Select the folder where you have downloaded the ISO you want to use and click on the ISO to highlight it and it will populate the window

Uncheck (Automatically detect from the installation media/source)

Choose the operating system you are installing by typing in the box and selecting the appropriate OS (Arch)

Select ArchLinux (Or whatever operating system it is)

Click forward

Choose your memory and CPU settings

Click forward

Set your disk image size or leave default

Click forward

Name the OS you are installing

Click on the box customize configuration before install

Click on network selection and in the drop down box select your network which should give you source mode bridge.

Click finish and it should open to the configuration window

Here you can adjust settings if needed but it is important to set UEFI and click apply

Then click begin installation

If you have done everything correctly it should boot on the ISO

When the ISO has booted i usually set the display size

You can use xrandr to do this

xrandr --query

Then set a suitable resolution: (Example)

xrandr --output Virtual-1 --mode 1680x1050

This is assuming Virtual-1 is your connected monitor and 1680x1050 is a supported resolution.

Now you can start the installation process.

Please let me know if i have anything wrong here. Hope it works for you.

13 Likes

is it coming virtualbox —> Virt-Manager ?

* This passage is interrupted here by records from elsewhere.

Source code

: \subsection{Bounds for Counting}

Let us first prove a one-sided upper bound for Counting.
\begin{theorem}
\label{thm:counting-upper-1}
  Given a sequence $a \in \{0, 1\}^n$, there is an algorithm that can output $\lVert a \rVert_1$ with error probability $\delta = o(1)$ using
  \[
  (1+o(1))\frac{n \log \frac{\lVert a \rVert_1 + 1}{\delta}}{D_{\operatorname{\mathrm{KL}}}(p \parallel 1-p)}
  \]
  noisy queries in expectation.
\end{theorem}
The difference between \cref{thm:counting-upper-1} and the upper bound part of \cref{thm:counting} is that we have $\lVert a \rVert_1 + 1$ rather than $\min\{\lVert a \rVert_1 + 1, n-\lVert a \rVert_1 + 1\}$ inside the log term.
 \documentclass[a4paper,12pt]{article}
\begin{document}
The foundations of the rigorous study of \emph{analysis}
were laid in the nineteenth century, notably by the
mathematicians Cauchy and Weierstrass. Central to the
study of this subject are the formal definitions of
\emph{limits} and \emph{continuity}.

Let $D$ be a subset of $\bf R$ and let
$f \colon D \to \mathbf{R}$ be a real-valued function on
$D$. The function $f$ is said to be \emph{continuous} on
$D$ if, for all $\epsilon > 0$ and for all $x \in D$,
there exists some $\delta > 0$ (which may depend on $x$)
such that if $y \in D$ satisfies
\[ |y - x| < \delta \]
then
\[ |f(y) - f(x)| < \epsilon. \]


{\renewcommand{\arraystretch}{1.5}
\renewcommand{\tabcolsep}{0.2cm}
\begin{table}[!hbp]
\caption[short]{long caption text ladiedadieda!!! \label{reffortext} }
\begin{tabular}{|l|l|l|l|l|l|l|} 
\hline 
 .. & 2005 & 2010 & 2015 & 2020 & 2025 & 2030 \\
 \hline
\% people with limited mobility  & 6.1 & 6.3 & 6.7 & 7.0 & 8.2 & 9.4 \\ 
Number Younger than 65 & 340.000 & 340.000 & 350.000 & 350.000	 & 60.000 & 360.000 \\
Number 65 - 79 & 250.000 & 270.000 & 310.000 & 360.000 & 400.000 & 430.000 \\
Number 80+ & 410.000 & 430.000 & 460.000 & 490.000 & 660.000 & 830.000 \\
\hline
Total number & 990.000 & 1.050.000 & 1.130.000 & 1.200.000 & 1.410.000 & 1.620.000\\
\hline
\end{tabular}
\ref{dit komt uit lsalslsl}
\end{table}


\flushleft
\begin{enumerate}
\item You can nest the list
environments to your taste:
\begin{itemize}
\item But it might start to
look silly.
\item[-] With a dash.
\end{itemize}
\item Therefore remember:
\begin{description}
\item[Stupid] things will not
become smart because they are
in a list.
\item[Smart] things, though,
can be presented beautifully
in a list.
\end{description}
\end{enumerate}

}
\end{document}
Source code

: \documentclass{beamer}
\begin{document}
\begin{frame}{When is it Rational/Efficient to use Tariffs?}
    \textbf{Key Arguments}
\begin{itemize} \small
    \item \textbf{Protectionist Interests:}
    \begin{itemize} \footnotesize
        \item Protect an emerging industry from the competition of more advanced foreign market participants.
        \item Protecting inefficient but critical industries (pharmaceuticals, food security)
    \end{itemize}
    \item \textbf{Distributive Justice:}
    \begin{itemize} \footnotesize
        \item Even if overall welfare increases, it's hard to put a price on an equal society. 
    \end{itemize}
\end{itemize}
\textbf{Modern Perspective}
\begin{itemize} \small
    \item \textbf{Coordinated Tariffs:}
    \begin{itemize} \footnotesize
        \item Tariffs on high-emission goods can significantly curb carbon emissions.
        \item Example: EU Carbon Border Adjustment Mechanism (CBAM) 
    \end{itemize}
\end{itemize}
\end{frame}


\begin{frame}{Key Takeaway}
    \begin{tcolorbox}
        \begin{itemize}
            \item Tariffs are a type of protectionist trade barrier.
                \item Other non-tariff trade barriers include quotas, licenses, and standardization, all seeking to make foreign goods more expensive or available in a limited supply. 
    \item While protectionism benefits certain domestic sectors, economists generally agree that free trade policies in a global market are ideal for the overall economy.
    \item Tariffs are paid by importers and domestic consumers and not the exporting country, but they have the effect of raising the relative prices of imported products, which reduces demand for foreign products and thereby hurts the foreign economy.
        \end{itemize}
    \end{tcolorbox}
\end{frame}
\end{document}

Not that i am aware. Virtual-box for me isn’t working currently so i switched to virt-manager qemu. I’ll be honest i like virtual-box much better but if it isn’t working right it’s not useful so i wait until whatever the problem is gets resolved.

Thanks for the tutorial. I’ve always found virt-manager to be quite cumbersome and not very easy to use.

I think your VBox problems will be fixed with 6.1.14. At least I hope so… :slight_smile:

1 Like

:+1: Thank you for this excellent tutorial!

I’ve created a KDE Neon virtual machine. It does has better performance than the one on VirtualBox. I use Virtio for video and add the screen resolution (3200x1800_60.00) via cvt and xrandr. All work well. I’m not sure if “3D acceleration” is useful or not.

Now I need to figure out how to use Vagrant with Qemu/KVM.

1 Like

What do you do with cvt?

I have neverr used vagrant but i might look into that too. I found this which might be helpful.

Edit: This person is running EndeavourOS with vagarnt.

cvt can generate Modeline for new screen resolution.

~ → cvt 3200 1800
# 3200x1800 59.96 Hz (CVT 5.76M9) hsync: 111.82 kHz; pclk: 492.00 MHz
Modeline "3200x1800_60.00"  492.00  3200 3456 3800 4400  1800 1803 1808 1865 -hsync +vsync

What does this exactly do? You tell it the resolution?

Then I can use the modeline with xrandr:

bob@kvm-neon:~$ xrandr --newmode "3200x1800_60.00"  492.00  3200 3456 3800 4400  1800 1803 1808 1865 -hsync +vsync
bob@kvm-neon:~$ xrandr --addmode Virtual-1 3200x1800_60.00
bob@kvm-neon:~$ xrandr --output Virtual-1 --mode 3200x1800_60.00

I see so it’s like a modeline settings calculator? Gives you the output for a particular resolution?

Yes. And you can make it permanent:

Create /usr/share/X11/xorg.conf.d/10-monitor.conf

section "Monitor"
    Identifier "Virtual-1"
    Modeline "2560x1440_60.00"  312.25  2560 2752 3024 3488  1440 1443 1448 1493 -hsync +vsync
    Modeline "3200x1800_60.00"  492.00  3200 3456 3800 4400  1800 1803 1808 1865 -hsync +vsync
    Option "PreferredMode" "3200x1800_60.00"
EndSection
1 Like

if you can use
https://www.phoronix.com/scan.php?page=news_item&px=VirtIO-FS-FUSE-DAX-Linux-5.10
see benchmark

The benchmark numbers are impressive! But it’s not in kernel yet. Will use 9p for now.